Adoption of Apheresis Equipment to Intensify

To strengthen the blood transfusion services, the Metro Blood Bank Project has been conceived by the Health Ministry to set up Centers of Excellence in Transfusion Medicine with state-of-the-art technology for component separation and processing of blood.

Since the separation of red and white blood cells was first reported in 1974, the technology has become fundamental in the biomedical sciences. The separation of a unit of whole blood into its constitutive components – red blood cells (RBCs), platelets, and plasma soon after donation is required in order to maximize its clinical value to future transfusion recipients. The technology of apheresis has had a major impact upon the practice of blood transfusion over the past 15 years. The first introduction of equipment to perform apheresis procedures was in blood transfusion centers as they held responsibility for supplying blood products for transfusion to patients, and the development of apheresis equipment was primarily to obtain blood components for transfusion. The collection of blood components for transfusion led to development of apheresis units outside the blood transfusion center to meet demands for blood components. Blood also contains massive information about the functioning and status of the body, making separation of blood cells a requisite and critical step in many research applications and therapeutics.

Current methods for blood cell separation require complex and expensive equipment. Centrifugation, the gold standard and the most common method for blood cell separation, is labor-, energy-, and time-intensive and relies on well-trained operators. To address the limitations of conventional, centrifugation-based blood processing, several groups have explored alternative technologies, such as hollow fiber filtration that is capable of extracting RBC products from whole blood, with minimal labor or equipment requirements, but requires relatively expensive membranes; single-stage microfluidic arrays have typically been able to handle very dilute blood samples; and devices employing fluorescence-activated cell sorting (FACS) or magnetic separation (MACS) can sort up to 50,000 cells per second, with higher rates achievable at the cost of purity.

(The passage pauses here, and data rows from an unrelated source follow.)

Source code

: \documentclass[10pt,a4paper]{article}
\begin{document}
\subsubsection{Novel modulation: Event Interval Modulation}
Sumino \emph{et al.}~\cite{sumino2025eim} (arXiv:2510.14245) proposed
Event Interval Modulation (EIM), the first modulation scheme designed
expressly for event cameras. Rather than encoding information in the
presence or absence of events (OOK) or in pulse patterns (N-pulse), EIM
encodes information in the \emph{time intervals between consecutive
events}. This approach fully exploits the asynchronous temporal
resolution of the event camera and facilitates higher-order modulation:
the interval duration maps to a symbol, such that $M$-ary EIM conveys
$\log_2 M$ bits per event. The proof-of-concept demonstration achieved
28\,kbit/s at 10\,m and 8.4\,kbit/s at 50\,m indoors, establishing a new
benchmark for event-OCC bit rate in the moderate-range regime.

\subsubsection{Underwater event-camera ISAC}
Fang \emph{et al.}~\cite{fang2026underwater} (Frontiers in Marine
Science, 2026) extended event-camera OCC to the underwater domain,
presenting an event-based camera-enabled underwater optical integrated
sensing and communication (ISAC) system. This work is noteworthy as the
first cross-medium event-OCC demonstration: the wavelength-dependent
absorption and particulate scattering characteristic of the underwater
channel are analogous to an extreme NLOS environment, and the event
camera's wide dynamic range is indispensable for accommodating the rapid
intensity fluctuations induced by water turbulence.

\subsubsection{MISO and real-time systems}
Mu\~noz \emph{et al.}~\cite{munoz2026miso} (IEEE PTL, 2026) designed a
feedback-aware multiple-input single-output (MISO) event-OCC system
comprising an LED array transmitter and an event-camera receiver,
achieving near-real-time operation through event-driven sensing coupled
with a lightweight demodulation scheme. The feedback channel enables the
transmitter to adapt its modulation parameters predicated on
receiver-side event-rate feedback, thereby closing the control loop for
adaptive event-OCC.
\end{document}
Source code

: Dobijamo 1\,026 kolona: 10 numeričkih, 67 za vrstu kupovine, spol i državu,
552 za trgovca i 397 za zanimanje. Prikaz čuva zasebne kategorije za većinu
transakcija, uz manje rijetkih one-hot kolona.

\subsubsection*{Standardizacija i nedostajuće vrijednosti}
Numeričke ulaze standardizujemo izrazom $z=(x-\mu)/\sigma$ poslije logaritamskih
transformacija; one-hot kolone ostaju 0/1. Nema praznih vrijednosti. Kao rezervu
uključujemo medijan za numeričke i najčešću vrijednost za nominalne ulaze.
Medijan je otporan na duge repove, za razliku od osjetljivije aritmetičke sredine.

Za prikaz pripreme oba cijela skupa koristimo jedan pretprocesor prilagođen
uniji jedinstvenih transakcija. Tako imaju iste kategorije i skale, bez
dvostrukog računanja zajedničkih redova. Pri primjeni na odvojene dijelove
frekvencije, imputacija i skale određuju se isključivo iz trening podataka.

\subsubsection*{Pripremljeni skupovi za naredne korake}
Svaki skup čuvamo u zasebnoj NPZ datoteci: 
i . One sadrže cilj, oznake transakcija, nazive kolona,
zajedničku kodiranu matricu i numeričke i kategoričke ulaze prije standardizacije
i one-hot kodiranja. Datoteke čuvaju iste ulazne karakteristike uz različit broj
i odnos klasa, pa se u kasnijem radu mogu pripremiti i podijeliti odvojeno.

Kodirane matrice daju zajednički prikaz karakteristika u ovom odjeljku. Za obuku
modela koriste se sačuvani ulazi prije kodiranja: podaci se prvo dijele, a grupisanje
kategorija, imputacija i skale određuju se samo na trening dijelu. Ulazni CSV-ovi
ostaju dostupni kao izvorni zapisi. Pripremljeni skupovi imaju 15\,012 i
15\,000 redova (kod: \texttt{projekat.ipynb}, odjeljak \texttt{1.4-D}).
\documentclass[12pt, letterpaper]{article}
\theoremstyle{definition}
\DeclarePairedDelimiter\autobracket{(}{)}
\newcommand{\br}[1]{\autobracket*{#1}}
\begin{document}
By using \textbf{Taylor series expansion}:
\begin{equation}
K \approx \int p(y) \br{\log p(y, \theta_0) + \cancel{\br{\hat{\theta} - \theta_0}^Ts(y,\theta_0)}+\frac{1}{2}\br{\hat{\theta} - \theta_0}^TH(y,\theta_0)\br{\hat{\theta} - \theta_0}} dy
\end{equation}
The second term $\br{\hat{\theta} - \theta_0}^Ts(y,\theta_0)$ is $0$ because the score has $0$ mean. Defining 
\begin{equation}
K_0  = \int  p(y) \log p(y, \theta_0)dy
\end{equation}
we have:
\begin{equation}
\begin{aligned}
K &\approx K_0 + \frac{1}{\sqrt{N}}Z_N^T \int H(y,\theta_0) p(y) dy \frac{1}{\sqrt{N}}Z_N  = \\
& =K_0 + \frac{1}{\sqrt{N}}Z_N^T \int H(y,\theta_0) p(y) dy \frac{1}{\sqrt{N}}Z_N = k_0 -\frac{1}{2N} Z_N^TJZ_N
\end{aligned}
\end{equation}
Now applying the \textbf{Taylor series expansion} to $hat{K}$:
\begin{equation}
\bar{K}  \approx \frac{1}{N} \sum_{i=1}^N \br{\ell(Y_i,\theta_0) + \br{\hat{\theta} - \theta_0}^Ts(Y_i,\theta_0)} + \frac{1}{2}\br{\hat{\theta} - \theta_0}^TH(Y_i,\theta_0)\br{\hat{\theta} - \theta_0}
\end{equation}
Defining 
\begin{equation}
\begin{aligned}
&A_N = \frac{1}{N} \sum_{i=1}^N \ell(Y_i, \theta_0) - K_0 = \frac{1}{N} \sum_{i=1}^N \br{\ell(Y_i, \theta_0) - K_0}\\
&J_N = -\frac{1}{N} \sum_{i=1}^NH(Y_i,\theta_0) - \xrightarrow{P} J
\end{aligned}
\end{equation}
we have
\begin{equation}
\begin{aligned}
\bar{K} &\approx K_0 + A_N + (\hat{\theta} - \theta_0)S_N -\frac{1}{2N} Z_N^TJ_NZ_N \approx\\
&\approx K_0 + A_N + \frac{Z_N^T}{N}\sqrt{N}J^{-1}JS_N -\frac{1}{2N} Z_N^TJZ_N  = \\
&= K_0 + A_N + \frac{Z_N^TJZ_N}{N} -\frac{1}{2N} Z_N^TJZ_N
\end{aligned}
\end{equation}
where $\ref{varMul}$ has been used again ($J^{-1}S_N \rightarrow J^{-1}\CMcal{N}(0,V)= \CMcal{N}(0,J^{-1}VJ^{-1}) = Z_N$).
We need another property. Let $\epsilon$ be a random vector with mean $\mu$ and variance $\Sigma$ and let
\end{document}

Market players are presenting shrewd stage plans that fuse, for example, particular hemoperfusion, twofold filtration with adsorption, plasma trade, and twofold filtration which helps blood refinement solutions. Additionally, players are making propelled gadgets that have mechanization features and are outlining propelled equipment that have computerization highlights, and these apparatuses have broad request in national blood transfusion focuses. The developing acknowledgment of dispensable apheresis packs because of their generally low costs, has made bounteous open doors for little producers.

Governments Role
India collects about 11 million blood units every year. Nearly 71 percent of these blood donations are collected through voluntary non-remunerated donors. A recently concluded assessment of licensed blood banks of India revealed that the average blood donation rate in India is 0.8, which is lower than many high income countries leading to a shortfall in quantum and access to safe blood in select hard-to-reach areas of the country. Rational use of blood also needs to be ensured to enhance utilization, as one unit of blood can benefit more than one beneficiary through separation into red cells, plasma, platelets. To strengthen the blood transfusion services, the Metro Blood Bank Project is conceived as a Central Sector Scheme by the Ministry of Health and Family Welfare (MoHFW) to set up state-of-the-art centers of excellence in transfusion medicine in the four metro cities of Delhi, Mumbai, Chennai, and Kolkata. These centers are high-volume blood collection centers where there is state-of-the-art technology for component separation, processing of blood, and quality systems. Approval of the Union Minister has been accorded for the first phase, wherein these facilities are to come up in Chennai and Kolkata. National Blood Transfusion Council under National AIDS Control Organization (NACO) will be the implementing division of the ministry for this project.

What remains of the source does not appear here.